Der Zuhörer wird durch den Vortrag in die aufgerufenen anderen Menschen
und Situationen hineinversetzt.
Leider
hat der Verlag dem Gedichtband keine eigene CD mit beigegeben. Schade.
"Hörbücher" sind doch ebenfalls "hip". So läßt sich der Effekt nur
dadurch simulieren, indem man sich die Gedichte selbst laut vorliest.

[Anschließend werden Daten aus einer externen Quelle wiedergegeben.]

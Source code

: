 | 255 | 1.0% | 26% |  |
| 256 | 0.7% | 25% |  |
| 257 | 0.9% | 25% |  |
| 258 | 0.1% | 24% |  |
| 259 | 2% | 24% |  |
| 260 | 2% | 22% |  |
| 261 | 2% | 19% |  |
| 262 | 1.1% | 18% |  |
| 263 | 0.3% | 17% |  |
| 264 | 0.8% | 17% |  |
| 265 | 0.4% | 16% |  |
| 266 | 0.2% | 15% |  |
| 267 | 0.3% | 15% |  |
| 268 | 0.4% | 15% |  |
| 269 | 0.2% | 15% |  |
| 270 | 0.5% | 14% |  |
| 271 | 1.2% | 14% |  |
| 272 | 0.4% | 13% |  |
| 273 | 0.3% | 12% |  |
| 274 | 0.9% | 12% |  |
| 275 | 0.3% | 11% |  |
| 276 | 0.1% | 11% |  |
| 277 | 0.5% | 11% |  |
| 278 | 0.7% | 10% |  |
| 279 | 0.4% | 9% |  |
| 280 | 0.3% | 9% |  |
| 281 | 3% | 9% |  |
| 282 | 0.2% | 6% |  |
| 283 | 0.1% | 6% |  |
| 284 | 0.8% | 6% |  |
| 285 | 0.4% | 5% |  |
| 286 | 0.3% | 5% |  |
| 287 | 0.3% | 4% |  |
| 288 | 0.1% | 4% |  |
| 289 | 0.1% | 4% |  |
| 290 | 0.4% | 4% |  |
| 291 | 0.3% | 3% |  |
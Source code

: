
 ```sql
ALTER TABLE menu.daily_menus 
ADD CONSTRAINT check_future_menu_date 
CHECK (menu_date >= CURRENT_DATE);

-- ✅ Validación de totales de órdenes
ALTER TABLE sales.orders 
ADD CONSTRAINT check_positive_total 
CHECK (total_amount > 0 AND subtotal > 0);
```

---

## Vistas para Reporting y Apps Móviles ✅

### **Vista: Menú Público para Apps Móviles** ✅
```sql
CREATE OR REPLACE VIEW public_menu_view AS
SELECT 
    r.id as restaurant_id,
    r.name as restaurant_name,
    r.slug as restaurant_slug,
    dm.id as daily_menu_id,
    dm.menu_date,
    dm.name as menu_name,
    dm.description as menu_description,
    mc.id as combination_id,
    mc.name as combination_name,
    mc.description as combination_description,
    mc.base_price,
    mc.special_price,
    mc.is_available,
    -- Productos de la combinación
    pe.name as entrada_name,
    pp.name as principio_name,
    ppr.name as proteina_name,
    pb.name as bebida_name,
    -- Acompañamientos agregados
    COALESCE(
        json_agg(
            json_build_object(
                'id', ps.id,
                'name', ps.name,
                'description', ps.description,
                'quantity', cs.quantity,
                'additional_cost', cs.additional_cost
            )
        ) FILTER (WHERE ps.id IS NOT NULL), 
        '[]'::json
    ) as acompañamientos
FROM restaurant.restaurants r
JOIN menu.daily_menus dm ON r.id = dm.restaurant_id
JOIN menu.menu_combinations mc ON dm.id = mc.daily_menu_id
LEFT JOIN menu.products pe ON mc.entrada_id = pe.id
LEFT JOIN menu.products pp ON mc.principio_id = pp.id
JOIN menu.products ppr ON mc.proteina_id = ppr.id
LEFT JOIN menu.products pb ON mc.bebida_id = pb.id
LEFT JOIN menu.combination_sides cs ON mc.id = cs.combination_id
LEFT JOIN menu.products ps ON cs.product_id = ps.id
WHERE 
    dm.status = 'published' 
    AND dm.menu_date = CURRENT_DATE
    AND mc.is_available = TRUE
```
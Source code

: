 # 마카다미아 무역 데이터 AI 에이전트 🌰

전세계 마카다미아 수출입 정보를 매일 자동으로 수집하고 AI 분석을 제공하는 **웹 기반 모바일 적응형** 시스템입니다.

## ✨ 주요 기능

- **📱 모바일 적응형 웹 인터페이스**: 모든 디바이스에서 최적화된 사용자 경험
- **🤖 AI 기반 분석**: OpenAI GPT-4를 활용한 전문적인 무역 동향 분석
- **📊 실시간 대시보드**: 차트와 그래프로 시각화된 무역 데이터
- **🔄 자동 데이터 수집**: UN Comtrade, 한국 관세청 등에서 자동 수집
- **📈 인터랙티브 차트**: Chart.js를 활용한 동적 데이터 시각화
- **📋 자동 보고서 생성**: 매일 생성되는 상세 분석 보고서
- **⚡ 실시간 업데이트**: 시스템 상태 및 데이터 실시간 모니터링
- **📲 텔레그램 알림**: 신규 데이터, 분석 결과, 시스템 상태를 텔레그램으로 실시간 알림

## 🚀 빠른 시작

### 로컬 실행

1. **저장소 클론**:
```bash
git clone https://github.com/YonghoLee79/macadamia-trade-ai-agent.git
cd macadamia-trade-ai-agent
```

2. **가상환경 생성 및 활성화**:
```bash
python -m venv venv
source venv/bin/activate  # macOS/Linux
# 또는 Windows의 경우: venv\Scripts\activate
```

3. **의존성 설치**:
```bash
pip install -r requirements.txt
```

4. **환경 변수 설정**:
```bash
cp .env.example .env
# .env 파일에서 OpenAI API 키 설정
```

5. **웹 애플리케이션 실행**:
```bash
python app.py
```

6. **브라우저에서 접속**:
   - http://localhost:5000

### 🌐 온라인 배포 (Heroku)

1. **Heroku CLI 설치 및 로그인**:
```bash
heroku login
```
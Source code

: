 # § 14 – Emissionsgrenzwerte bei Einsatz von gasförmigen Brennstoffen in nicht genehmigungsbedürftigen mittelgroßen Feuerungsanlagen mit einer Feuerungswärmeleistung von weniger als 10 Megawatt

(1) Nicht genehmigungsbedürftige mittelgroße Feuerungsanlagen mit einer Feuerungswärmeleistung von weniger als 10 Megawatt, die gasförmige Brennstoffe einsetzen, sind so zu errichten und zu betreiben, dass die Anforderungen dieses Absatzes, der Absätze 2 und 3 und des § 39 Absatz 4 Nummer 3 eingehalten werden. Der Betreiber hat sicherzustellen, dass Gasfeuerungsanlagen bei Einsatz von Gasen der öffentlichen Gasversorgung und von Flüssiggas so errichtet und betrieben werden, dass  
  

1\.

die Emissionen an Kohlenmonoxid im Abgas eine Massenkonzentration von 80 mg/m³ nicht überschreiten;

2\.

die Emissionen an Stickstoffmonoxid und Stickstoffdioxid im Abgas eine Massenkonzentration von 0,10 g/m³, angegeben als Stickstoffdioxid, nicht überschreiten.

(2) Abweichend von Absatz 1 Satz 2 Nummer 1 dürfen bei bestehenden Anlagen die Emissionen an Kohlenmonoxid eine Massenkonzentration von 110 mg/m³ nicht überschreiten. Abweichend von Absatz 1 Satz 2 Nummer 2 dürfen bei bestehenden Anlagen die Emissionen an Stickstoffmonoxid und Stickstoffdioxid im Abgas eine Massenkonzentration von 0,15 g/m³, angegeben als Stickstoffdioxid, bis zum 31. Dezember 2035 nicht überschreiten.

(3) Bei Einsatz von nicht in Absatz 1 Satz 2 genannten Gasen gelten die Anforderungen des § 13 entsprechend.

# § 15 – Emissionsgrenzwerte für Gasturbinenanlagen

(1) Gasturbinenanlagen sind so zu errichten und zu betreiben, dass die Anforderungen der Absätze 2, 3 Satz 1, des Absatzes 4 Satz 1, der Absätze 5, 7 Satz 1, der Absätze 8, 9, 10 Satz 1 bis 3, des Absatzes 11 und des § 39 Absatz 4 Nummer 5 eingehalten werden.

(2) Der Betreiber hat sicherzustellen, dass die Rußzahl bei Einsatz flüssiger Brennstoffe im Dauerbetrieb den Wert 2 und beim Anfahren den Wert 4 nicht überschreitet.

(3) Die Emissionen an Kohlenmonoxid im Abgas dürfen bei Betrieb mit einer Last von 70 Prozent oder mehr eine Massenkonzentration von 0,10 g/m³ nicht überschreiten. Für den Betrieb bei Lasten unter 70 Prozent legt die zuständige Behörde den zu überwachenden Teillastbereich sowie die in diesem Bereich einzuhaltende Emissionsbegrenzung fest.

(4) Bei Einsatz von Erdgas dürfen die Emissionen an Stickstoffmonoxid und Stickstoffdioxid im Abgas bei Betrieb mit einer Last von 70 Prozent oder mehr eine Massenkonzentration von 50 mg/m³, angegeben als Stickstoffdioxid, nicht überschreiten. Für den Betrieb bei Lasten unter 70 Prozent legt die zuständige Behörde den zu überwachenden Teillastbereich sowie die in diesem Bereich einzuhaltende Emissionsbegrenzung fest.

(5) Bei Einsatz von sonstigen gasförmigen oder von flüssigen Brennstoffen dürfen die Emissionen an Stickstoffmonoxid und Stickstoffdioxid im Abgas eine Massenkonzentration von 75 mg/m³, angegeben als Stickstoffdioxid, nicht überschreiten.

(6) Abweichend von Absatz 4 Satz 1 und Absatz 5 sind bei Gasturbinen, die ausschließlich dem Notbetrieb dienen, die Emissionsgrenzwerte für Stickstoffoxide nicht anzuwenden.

Wer sich einen Eindruck von dem durch Wörter, Töne und Geräusche
hervorgerufenen Wechsel durch Zeiten, Identitäten und Räume verschaffen
will, der bei einer Lesung von Esther Dischereit selbst stattfindet,
sollte sich die CD von Esther Dischereit und dem Percussionisten Raymond
Kaczynski mit dem Titel: "Ich decke mich zu mit der Zeit" zulegen.
Was
auch immer die aktuelle Konjunktur jüdischer Themen in der
Bundesrepublik bedeuten mag, ob es sich vielleicht einfach nur um den
Begleitnebel handelt, mit dem die bundesrepublikanische Gesellschaft
sich selbst als Meisterin der Aufarbeitung feiert um das Thema dann
endgültig zu den Akten zu legen, oder ob diese Konjunktur sich als
weiterer Schritt zu einer vorbehaltlosen Anerkennung der eigenen
Verantwortung für die Verbrechen des Nationalsozialismus erweist und
eine dauerhafte Hinwendung zu den Nachfahren der einst Vernichteten
anzeigt, ist ungewiss.
Gewiß
aber ist, dass die Gedichte, Essays und Hörstücke von Esther Dischereit
ein sehr eigenständiger und eindringlicher Bestandteil einer
neuerwachenden jüdischen Identität sind, die sich in der
postnationalsozialistischen Tätergesellschaft behauptet und nicht mehr
ängstlich versteckt. Deutschland ist nicht "judenfrei". Dischereits
literarische Technik, nämlich die Aufhebung von Raum, Zeit und
Identität, die Versetzung des Lesers in eine mögliche andere Existenz,
in einer anderen Zeit oder an einem anderen Ort, eröffnen jedem die
Chance zu verstehen, was zu verstehen ist.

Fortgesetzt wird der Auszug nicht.